[Saved data entries]
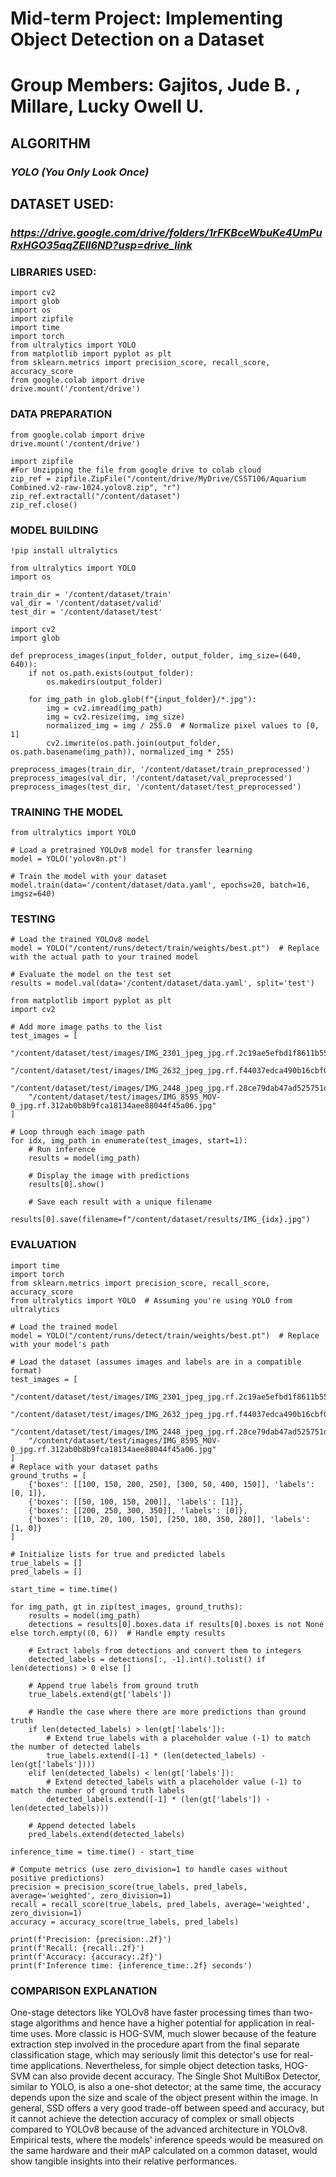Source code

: # Mid-term Project: Implementing Object Detection on a Dataset
# Group Members: Gajitos, Jude B. , Millare, Lucky Owell U.
## ALGORITHM
### _YOLO (You Only Look Once)_
## DATASET USED:
### _https://drive.google.com/drive/folders/1rFKBceWbuKe4UmPuRxHGO35aqZEll6ND?usp=drive_link_
### LIBRARIES USED:
    import cv2
    import glob
    import os
    import zipfile
    import time
    import torch
    from ultralytics import YOLO
    from matplotlib import pyplot as plt
    from sklearn.metrics import precision_score, recall_score, accuracy_score
    from google.colab import drive
    drive.mount('/content/drive')
### DATA PREPARATION
    from google.colab import drive
    drive.mount('/content/drive')
    
    import zipfile
    #For Unzipping the file from google drive to colab cloud
    zip_ref = zipfile.ZipFile("/content/drive/MyDrive/CSST106/Aquarium Combined.v2-raw-1024.yolov8.zip", "r")
    zip_ref.extractall("/content/dataset")
    zip_ref.close()
### MODEL BUILDING
    !pip install ultralytics
    
    from ultralytics import YOLO
    import os
    
    train_dir = '/content/dataset/train'
    val_dir = '/content/dataset/valid'
    test_dir = '/content/dataset/test'
    
    import cv2
    import glob
    
    def preprocess_images(input_folder, output_folder, img_size=(640, 640)):
        if not os.path.exists(output_folder):
            os.makedirs(output_folder)
    
        for img_path in glob.glob(f"{input_folder}/*.jpg"):
            img = cv2.imread(img_path)
            img = cv2.resize(img, img_size)
            normalized_img = img / 255.0  # Normalize pixel values to [0, 1]
            cv2.imwrite(os.path.join(output_folder, os.path.basename(img_path)), normalized_img * 255)
    
    preprocess_images(train_dir, '/content/dataset/train_preprocessed')
    preprocess_images(val_dir, '/content/dataset/val_preprocessed')
    preprocess_images(test_dir, '/content/dataset/test_preprocessed')

### TRAINING THE MODEL
    from ultralytics import YOLO

    # Load a pretrained YOLOv8 model for transfer learning
    model = YOLO('yolov8n.pt')
    
    # Train the model with your dataset
    model.train(data='/content/dataset/data.yaml', epochs=20, batch=16, imgsz=640)
### TESTING
    # Load the trained YOLOv8 model
    model = YOLO("/content/runs/detect/train/weights/best.pt")  # Replace with the actual path to your trained model
    
    # Evaluate the model on the test set
    results = model.val(data='/content/dataset/data.yaml', split='test')
    
    from matplotlib import pyplot as plt
    import cv2
    
    # Add more image paths to the list
    test_images = [
        "/content/dataset/test/images/IMG_2301_jpeg_jpg.rf.2c19ae5efbd1f8611b5578125f001695.jpg",
        "/content/dataset/test/images/IMG_2632_jpeg_jpg.rf.f44037edca490b16cbf06427e28ea946.jpg",
        "/content/dataset/test/images/IMG_2448_jpeg_jpg.rf.28ce79dab47ad525751d5407be09bc3d.jpg",
        "/content/dataset/test/images/IMG_8595_MOV-0_jpg.rf.312ab0b8b9fca18134aee88044f45a06.jpg"
    ]
    
    # Loop through each image path
    for idx, img_path in enumerate(test_images, start=1):
        # Run inference
        results = model(img_path)
    
        # Display the image with predictions
        results[0].show()
    
        # Save each result with a unique filename
        results[0].save(filename=f"/content/dataset/results/IMG_{idx}.jpg")
### EVALUATION
    import time
    import torch
    from sklearn.metrics import precision_score, recall_score, accuracy_score
    from ultralytics import YOLO  # Assuming you're using YOLO from ultralytics
    
    # Load the trained model
    model = YOLO("/content/runs/detect/train/weights/best.pt")  # Replace with your model's path
    
    # Load the dataset (assumes images and labels are in a compatible format)
    test_images = [
        "/content/dataset/test/images/IMG_2301_jpeg_jpg.rf.2c19ae5efbd1f8611b5578125f001695.jpg",
        "/content/dataset/test/images/IMG_2632_jpeg_jpg.rf.f44037edca490b16cbf06427e28ea946.jpg",
        "/content/dataset/test/images/IMG_2448_jpeg_jpg.rf.28ce79dab47ad525751d5407be09bc3d.jpg",
        "/content/dataset/test/images/IMG_8595_MOV-0_jpg.rf.312ab0b8b9fca18134aee88044f45a06.jpg"
    ]  
    # Replace with your dataset paths
    ground_truths = [
        {'boxes': [[100, 150, 200, 250], [300, 50, 400, 150]], 'labels': [0, 1]},
        {'boxes': [[50, 100, 150, 200]], 'labels': [1]},
        {'boxes': [[200, 250, 300, 350]], 'labels': [0]},
        {'boxes': [[10, 20, 100, 150], [250, 180, 350, 280]], 'labels': [1, 0]}  
    ]
    
    # Initialize lists for true and predicted labels
    true_labels = []
    pred_labels = []
    
    start_time = time.time()
    
    for img_path, gt in zip(test_images, ground_truths):
        results = model(img_path)
        detections = results[0].boxes.data if results[0].boxes is not None else torch.empty((0, 6))  # Handle empty results
        
        # Extract labels from detections and convert them to integers
        detected_labels = detections[:, -1].int().tolist() if len(detections) > 0 else []
    
        # Append true labels from ground truth
        true_labels.extend(gt['labels'])
    
        # Handle the case where there are more predictions than ground truth
        if len(detected_labels) > len(gt['labels']):
            # Extend true_labels with a placeholder value (-1) to match the number of detected labels
            true_labels.extend([-1] * (len(detected_labels) - len(gt['labels'])))
        elif len(detected_labels) < len(gt['labels']):
            # Extend detected_labels with a placeholder value (-1) to match the number of ground truth labels
            detected_labels.extend([-1] * (len(gt['labels']) - len(detected_labels)))
    
        # Append detected labels
        pred_labels.extend(detected_labels)
    
    inference_time = time.time() - start_time
    
    # Compute metrics (use zero_division=1 to handle cases without positive predictions)
    precision = precision_score(true_labels, pred_labels, average='weighted', zero_division=1)
    recall = recall_score(true_labels, pred_labels, average='weighted', zero_division=1)
    accuracy = accuracy_score(true_labels, pred_labels)
    
    print(f'Precision: {precision:.2f}')
    print(f'Recall: {recall:.2f}')
    print(f'Accuracy: {accuracy:.2f}')
    print(f'Inference time: {inference_time:.2f} seconds')
### COMPARISON EXPLANATION
One-stage detectors like YOLOv8 have faster processing times than two-stage algorithms and hence have a higher potential for application in real-time uses. More classic is HOG-SVM, much slower because of the feature extraction step involved in the procedure apart from the final separate classification stage, which may seriously limit this detector's use for real-time applications. Nevertheless, for simple object detection tasks, HOG-SVM can also provide decent accuracy. The Single Shot MultiBox Detector, similar to YOLO, is also a one-shot detector; at the same time, the accuracy depends upon the size and scale of the object present within the image. In general, SSD offers a very good trade-off between speed and accuracy, but it cannot achieve the detection accuracy of complex or small objects compared to YOLOv8 because of the advanced architecture in YOLOv8. Empirical tests, where the models' inference speeds would be measured on the same hardware and their mAP calculated on a common dataset, would show tangible insights into their relative performances.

### What you have to do
From the records above, tally every line that includes the word "filename" and reply with the total by itself.

### Task response
2